──────── Records for this task ────────
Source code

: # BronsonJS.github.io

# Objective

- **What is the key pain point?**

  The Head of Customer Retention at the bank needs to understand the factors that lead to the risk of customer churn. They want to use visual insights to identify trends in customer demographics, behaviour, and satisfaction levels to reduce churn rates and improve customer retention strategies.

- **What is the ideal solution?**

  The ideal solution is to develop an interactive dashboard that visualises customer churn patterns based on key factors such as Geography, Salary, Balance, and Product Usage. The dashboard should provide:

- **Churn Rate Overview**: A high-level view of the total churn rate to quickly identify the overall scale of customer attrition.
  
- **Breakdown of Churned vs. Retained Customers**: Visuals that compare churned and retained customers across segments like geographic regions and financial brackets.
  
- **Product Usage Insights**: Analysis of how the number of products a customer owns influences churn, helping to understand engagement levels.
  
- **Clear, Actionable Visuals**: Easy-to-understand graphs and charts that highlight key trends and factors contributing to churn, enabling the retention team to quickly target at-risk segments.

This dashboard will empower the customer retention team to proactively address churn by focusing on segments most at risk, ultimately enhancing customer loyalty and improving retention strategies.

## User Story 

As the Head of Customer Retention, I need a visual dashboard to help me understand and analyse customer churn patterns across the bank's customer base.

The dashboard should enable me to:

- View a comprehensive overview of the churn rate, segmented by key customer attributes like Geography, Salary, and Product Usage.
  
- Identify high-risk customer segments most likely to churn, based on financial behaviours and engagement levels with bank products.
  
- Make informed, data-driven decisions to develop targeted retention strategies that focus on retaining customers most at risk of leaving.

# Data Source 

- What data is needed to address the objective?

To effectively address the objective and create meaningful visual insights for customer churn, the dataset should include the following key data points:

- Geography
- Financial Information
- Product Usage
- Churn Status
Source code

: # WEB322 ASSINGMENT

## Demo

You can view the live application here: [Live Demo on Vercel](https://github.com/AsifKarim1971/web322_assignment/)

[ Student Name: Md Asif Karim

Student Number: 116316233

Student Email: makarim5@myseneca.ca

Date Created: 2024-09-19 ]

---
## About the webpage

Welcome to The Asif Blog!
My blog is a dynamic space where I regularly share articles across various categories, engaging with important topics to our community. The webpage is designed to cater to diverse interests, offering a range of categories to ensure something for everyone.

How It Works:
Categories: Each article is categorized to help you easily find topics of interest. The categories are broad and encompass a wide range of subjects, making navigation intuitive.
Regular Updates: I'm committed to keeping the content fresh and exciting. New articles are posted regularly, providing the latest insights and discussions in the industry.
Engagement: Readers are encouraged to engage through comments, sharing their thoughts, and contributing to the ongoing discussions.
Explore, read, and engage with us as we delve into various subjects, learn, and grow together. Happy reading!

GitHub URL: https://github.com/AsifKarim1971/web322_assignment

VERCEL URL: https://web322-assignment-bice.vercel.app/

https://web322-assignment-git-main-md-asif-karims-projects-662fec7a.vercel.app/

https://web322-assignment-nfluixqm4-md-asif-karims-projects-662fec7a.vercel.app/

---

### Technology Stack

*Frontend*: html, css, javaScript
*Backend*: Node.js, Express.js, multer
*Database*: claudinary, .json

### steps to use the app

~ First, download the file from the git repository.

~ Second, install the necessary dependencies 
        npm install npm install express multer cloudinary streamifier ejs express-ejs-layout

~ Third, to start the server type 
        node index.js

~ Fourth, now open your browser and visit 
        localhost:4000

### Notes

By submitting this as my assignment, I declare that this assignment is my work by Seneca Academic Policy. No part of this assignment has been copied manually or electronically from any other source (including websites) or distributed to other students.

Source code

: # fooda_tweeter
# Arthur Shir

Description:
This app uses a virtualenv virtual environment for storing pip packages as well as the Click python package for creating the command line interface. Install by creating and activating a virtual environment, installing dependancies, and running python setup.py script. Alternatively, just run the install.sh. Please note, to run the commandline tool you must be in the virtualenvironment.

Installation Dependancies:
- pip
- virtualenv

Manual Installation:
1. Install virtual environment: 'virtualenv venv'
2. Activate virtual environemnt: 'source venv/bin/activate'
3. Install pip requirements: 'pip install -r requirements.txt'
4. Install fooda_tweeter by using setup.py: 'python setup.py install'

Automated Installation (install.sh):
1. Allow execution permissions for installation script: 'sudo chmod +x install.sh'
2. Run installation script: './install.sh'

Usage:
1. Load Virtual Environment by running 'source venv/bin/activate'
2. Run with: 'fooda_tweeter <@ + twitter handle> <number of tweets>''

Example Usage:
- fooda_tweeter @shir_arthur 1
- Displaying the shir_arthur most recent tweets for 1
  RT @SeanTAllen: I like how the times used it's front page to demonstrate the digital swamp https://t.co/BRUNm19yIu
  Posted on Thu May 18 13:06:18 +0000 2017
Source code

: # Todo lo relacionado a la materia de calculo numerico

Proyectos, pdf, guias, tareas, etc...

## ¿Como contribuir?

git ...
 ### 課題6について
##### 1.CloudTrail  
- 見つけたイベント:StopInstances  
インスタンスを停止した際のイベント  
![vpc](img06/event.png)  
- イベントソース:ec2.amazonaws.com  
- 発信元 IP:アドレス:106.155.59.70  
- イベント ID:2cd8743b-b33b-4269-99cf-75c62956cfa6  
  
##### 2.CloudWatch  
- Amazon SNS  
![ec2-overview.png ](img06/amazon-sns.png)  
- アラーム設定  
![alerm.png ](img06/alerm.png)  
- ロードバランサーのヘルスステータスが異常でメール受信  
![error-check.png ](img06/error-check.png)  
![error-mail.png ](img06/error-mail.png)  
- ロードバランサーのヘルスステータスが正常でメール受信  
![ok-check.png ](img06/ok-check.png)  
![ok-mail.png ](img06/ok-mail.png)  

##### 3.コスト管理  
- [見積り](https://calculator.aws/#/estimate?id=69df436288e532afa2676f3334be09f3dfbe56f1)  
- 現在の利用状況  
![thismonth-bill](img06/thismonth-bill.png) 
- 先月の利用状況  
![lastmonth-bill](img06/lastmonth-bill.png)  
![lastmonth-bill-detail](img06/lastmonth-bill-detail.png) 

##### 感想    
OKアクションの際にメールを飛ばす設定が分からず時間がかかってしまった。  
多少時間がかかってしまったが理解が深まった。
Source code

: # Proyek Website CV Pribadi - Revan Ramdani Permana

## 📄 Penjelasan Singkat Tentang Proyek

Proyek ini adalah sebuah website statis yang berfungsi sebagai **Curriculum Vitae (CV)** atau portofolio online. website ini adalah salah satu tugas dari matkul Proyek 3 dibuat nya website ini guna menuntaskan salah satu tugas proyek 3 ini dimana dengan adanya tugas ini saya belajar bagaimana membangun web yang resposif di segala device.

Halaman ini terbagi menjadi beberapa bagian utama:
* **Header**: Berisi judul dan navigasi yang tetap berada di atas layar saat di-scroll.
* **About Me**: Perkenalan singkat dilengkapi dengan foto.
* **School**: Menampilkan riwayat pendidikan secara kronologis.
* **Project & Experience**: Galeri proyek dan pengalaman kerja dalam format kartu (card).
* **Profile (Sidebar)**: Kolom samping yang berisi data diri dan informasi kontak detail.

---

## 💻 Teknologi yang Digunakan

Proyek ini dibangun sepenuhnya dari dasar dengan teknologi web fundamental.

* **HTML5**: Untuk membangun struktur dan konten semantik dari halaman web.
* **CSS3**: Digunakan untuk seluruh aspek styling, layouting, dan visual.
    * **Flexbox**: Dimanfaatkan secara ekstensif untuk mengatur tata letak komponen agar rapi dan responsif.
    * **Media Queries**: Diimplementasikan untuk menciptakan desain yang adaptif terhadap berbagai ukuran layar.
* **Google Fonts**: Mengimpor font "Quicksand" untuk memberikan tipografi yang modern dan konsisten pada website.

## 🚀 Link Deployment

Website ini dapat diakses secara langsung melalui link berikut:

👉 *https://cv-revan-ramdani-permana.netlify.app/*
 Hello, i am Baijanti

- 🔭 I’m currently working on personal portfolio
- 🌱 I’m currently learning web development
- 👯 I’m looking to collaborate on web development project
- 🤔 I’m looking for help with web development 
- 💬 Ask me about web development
────────
#### What is needed:
Copy out, exactly and alone, the lines of the entries above between the ones holding "- イベントソース:ec2.amazonaws.com" and "- ロードバランサーのヘルスステータスが異常でメール受信", inclusive.

#### Output for this task:
- イベントソース:ec2.amazonaws.com  
- 発信元 IP:アドレス:106.155.59.70  
- イベント ID:2cd8743b-b33b-4269-99cf-75c62956cfa6  
  
##### 2.CloudWatch  
- Amazon SNS  
![ec2-overview.png ](img06/amazon-sns.png)  
- アラーム設定  
![alerm.png ](img06/alerm.png)  
- ロードバランサーのヘルスステータスが異常でメール受信  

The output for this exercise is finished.